Thanks for the tips Peter. I like the spiral bit.I already have a tapping set that is not the spiral type. I did use cutting fluid and was able to tap 1/4 of an inch #6-32. I wasn’t able to go deeper. The bit would rotate in the nut. I am not sure whether I should apply more force to tighten the nut ..
I used my drill press for a steady entry and drove the couple few turns by hand. Then I finished the job with the hand tool.
Anyways I do not need more than 1/4 “ and I got the wafer installed.  I cut the #6-32 1/2” screws I had to 1/4 using a dremel with a diamond disk
Now looking for the right rod...
To be continued


----------



## PeterT (Apr 22, 2018)

I've heard good things about A9 cutting fluid too.

But is the heat sink you are showing in pics not copper (vs. aluminum). Or is that just the part that mounts to your aluminum work? Copper can be even more 'fun'. It's a very sticky material. Everything I said about aluminum X2. I find WD40 works pretty good for cutting but I haven't done much deep tapping thankfully.
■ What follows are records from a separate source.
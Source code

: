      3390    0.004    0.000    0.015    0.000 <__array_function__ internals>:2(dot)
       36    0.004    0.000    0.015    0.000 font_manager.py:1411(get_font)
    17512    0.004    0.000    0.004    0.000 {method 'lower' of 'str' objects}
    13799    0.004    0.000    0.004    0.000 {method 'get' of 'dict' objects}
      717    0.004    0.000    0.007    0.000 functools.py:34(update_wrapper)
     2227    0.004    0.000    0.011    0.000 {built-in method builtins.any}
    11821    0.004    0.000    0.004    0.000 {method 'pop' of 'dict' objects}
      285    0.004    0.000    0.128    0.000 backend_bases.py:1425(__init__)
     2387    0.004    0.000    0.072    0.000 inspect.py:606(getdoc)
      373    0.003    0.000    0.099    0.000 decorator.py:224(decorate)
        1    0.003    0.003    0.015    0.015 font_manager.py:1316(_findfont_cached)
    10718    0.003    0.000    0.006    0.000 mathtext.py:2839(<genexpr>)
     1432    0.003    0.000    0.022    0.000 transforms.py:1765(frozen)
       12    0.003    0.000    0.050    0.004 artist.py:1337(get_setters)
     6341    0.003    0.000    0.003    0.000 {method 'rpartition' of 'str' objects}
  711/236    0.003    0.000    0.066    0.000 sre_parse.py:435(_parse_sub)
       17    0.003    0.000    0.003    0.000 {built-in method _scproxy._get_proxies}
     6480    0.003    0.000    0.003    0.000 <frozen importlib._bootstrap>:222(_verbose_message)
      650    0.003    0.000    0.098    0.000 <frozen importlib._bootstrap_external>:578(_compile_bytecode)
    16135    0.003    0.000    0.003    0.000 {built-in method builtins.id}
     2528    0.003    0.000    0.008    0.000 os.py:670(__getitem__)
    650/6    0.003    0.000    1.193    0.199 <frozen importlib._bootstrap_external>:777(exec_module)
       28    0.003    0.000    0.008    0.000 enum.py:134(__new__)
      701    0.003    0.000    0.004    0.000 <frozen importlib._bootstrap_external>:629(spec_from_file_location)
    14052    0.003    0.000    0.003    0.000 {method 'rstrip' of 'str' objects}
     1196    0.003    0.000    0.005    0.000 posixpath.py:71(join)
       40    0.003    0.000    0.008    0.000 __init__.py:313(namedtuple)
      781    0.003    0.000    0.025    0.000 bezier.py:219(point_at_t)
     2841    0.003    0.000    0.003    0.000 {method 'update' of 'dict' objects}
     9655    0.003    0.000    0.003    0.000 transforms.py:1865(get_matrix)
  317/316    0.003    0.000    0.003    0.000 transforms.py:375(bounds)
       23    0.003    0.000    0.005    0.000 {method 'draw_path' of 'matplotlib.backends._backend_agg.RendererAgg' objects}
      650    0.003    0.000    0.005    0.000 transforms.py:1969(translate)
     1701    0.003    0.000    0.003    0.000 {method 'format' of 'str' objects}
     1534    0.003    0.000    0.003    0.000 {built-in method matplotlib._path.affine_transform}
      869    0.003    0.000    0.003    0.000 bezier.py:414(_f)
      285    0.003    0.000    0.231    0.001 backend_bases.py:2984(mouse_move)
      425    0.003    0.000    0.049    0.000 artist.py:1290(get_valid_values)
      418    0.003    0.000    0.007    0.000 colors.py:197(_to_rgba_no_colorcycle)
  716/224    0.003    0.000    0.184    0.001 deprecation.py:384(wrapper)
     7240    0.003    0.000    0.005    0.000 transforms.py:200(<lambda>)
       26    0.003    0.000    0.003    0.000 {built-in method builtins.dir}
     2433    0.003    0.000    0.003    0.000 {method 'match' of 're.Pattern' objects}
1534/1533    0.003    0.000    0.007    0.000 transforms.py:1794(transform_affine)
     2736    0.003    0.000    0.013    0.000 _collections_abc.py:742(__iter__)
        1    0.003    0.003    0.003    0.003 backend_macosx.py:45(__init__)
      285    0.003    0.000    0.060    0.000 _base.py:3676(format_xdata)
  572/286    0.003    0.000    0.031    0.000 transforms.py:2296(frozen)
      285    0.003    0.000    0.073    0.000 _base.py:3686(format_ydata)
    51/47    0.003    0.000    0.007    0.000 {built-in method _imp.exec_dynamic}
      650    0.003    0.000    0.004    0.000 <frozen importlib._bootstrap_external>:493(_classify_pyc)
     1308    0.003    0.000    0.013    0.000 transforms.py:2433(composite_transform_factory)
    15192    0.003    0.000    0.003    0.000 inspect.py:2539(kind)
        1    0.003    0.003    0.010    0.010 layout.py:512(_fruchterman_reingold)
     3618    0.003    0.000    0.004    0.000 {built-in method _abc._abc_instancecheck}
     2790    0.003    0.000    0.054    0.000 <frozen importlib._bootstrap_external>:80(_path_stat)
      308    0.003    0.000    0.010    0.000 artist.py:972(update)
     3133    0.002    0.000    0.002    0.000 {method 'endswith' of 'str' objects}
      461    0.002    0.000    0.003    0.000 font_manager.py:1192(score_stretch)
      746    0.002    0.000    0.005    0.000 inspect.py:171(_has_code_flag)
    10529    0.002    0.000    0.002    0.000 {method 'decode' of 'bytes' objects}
Another process that might be considered for sticky materials is roll (form) tapping. There is no cutting involved to make threads, its kind of a distortion process. You need a special tap & different drill size pilot hole & it involves some other considerations. May or may not be suitable. Lots of info on the net. 
http://www.practicalmachinist.com/vb/general/tapping-copper-231244/
https://www.cnczone.com/forums/general-metalwork-discussion/20322-cnc.html


----------



## KalNovice (Apr 22, 2018)

Yeah you’re right. It is copper, just didn’t think about it. Though most of my heat sinks are actually Aluminum. Still this worked I’ll stick to it for now. Thanks though for the tip


----------